Na twee jaar (1997) kreeg ze nog een zoontje, het ging toen goed met haar vorige zoon. Deze zwangerschap verliep goed (ze heeft geen vruchtwaterpunctie meer gedaan) en daarna kreeg ze nog een zoon (2001) om de periode van zwangerschappen goed af te sluiten. Een jaar later is de ernstig gehandicapte jongen overleden (2002). Ze hadden een beleid opgesteld toen hij 6 was dat hij niet meer behandeld zou worden in het ziekenhuis. Dit was omdat het niet goed ging en niet meer genoot van zijn leven. Hij heeft toen hij ziek werd morfine en zuurstof gekregen en is toen bij zijn ouders op schoot overleden. Dit verlies was door de langere voorbereidingstijd minder erg, en veroorzaakte veel meer rust en opluchting. Er was ook een mooie begrafenis.

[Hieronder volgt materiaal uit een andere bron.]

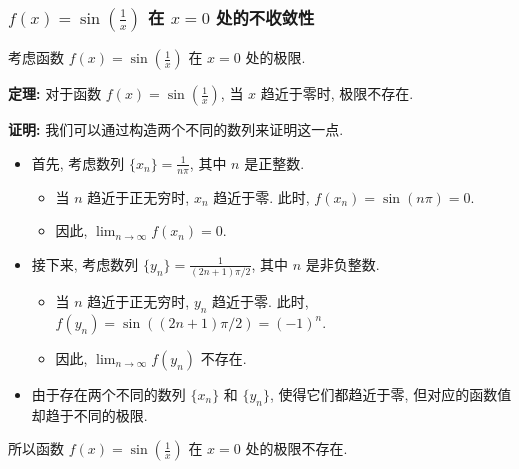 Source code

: \documentclass[
10pt, 
aspectratio=43, 
]{beamer}
\begin{document}
\begin{frame}
	\frametitle{$f(x) = \sin\left(\frac{1}{x}\right)$ 在 $x=0$ 处的不收敛性}
	
	考虑函数 $f(x) = \sin\left(\frac{1}{x}\right)$ 在 $x=0$ 处的极限. 
	
	\pause
	
	\textbf{定理: } 对于函数 $f(x) = \sin\left(\frac{1}{x}\right)$, 当 $x$ 趋近于零时, 极限不存在. 
	
	\pause
	
	\textbf{证明: } 
	我们可以通过构造两个不同的数列来证明这一点. 
	
	\pause
	
	\begin{itemize}
		
		\item 首先, 考虑数列 $\{x_n\} = \frac{1}{n\pi}$, 其中 $n$ 是正整数. 
		      
		      \pause
		      \begin{itemize}
		      	\item 当 $n$ 趋近于正无穷时, $x_n$ 趋近于零. 此时, $f(x_n) = \sin(n\pi) = 0$. 
		      	      
		      	      \pause
		      	      
		      	\item 因此, $\lim_{n \to \infty} f(x_n) = 0$. 
		      \end{itemize}
		      \pause
		      
		\item 接下来, 考虑数列 $\{y_n\} = \frac{1}{(2n+1)\pi/2}$, 其中 $n$ 是非负整数. 
		      
		      \pause
		      \begin{itemize}
		      	\item 当 $n$ 趋近于正无穷时, $y_n$ 趋近于零. 此时, $f(y_n) = \sin((2n+1)\pi/2) = (-1)^n$. 
		      	      
		      	      \pause
		      	      
		      	\item 因此, $\lim_{n \to \infty} f(y_n)$ 不存在. 
		      	      
		      	      
		      \end{itemize}
		      
		      \pause
		      
		\item 由于存在两个不同的数列 $\{x_n\}$ 和 $\{y_n\}$, 使得它们都趋近于零, 但对应的函数值却趋于不同的极限.
		      
	\end{itemize}
	\pause
	所以函数 $f(x) = \sin\left(\frac{1}{x}\right)$ 在 $x=0$ 处的极限不存在. 
\end{frame}
\end{document}
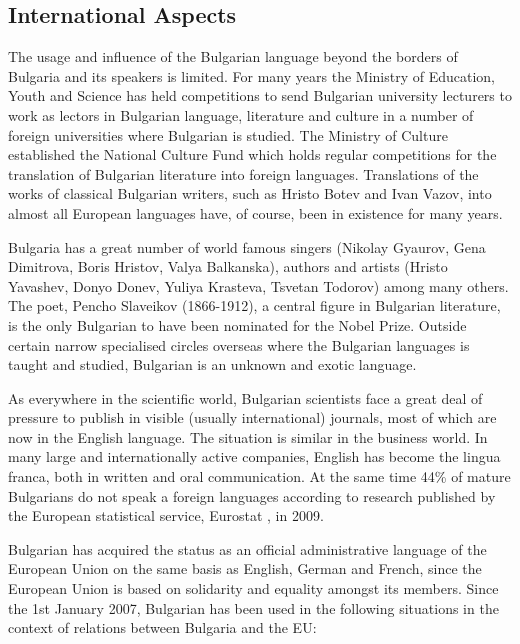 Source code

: \documentclass[]{../../metanetpaper}
\begin{document}
\begin{multicols}{2}
\subsection{International Aspects}

The usage and influence of the Bulgarian language beyond the borders of Bulgaria and its speakers is limited. For many years the Ministry of Education, Youth and Science has held competitions to send Bulgarian university lecturers to work as lectors in Bulgarian language, literature and culture in a number of foreign universities where Bulgarian is studied. The Ministry of Culture established the National Culture Fund which holds regular competitions for the translation of Bulgarian literature into foreign languages. Translations of the works of classical Bulgarian writers, such as Hristo Botev and Ivan Vazov, into almost all European languages have, of course, been in existence for many years. 

Bulgaria has a great number of world famous singers (Nikolay Gyaurov, Gena Dimitrova, Boris Hristov, Valya Balkanska), authors and artists (Hristo Yavashev, Donyo Donev, Yuliya Krasteva, Tsvetan Todorov) among many others. The poet, Pencho Slaveikov (1866-1912), a central figure in Bulgarian literature, is the only Bulgarian to have been nominated for the Nobel Prize. Outside certain narrow specialised circles overseas where the Bulgarian languages is taught and studied, Bulgarian is an unknown and exotic language.


As everywhere in the scientific world, Bulgarian scientists face a great deal of pressure to publish in visible (usually international) journals, most of which are now in the English language. The situation is similar in the business world. In many large and internationally active companies, English has become the lingua franca, both in written and oral communication. At the same time 44\% of mature Bulgarians do not speak a foreign languages according to research published by the European statistical service, Eurostat \cite{epp}, in 2009. 

Bulgarian has acquired the status as an official administrative language of the European Union on the same basis as English, German and French, since the European Union is based on solidarity and equality amongst its members. Since the 1st January 2007, Bulgarian has been used in the following situations in the context of relations between Bulgaria and the EU:


\end{multicols}
\end{document}
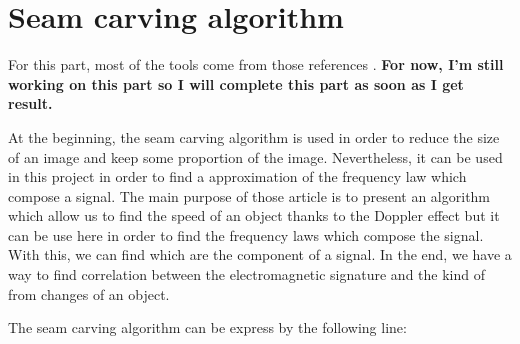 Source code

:


\chapter{Seam carving algorithm}

For this part, most of the tools come from those references \cite{Doopler1} \cite{Doopler2} \cite{Doopler3}.
\textbf{For now, I'm still working on this part so I will complete this part as soon as I get result.}

At the beginning, the seam carving algorithm is used in order to reduce the size of an image and keep some proportion of the image. Nevertheless, it can be used in this project in order to find a approximation of the frequency law which compose a signal.
The main purpose of those article is to present an algorithm which allow us to find the speed of an object thanks to the Doppler effect but it can be use here in order to find the frequency laws which compose the signal. With this, we can find which are the component of a signal. In the end, we have a way to find correlation between the electromagnetic signature and the kind of from changes of an object.

The seam carving algorithm can be express by the following line:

Twee jaar later is ze nog naar een Belgische kliniek geweest waar ze geslachtscellen selecteren op geslacht. Ze wilden namelijk nog graag een meisje. Door middel van IVF is ze hiermee zwanger geworden (de tweede implantatie lukte) en in 2004 is haar dochtertje geboren.

De boodschap is: Probeer niet te oordelen, iedereen maakt andere dingen mee en die beïnvloeden je normen en waarden.

 

HC 26 Borst: Thorax- en longontwikkeling

11 november 2013

Thorax

Het hart ontstaat uit de intraembryonale coeloomholte. Het hart is in eerste instantie craniaal aangelegd. Wanneer er kromming plaatsvindt, kromt het hart mee en komt zo ventraal te liggen. Het septum transversum komt tot stand wanneer de verbinding tussen de intra en extraembryonale coeloomholte wordt verbroken. Het septum transversum, wat eerst boven het hart lag, wordt het diafragma en het middenrif. Dwarsgestreepte spieren groeien het middenrif in. De originele septum transversum heeft dus geen dwarsgestreepte spieren, deze spieren groeien er pas in wanneer het septum transversum is omgeklapt met de kromming. Ook dan pas worden ademhalingszenuwen (nervus phrenicus) het diafragma ingetrokken; 1 links en 1 rechts.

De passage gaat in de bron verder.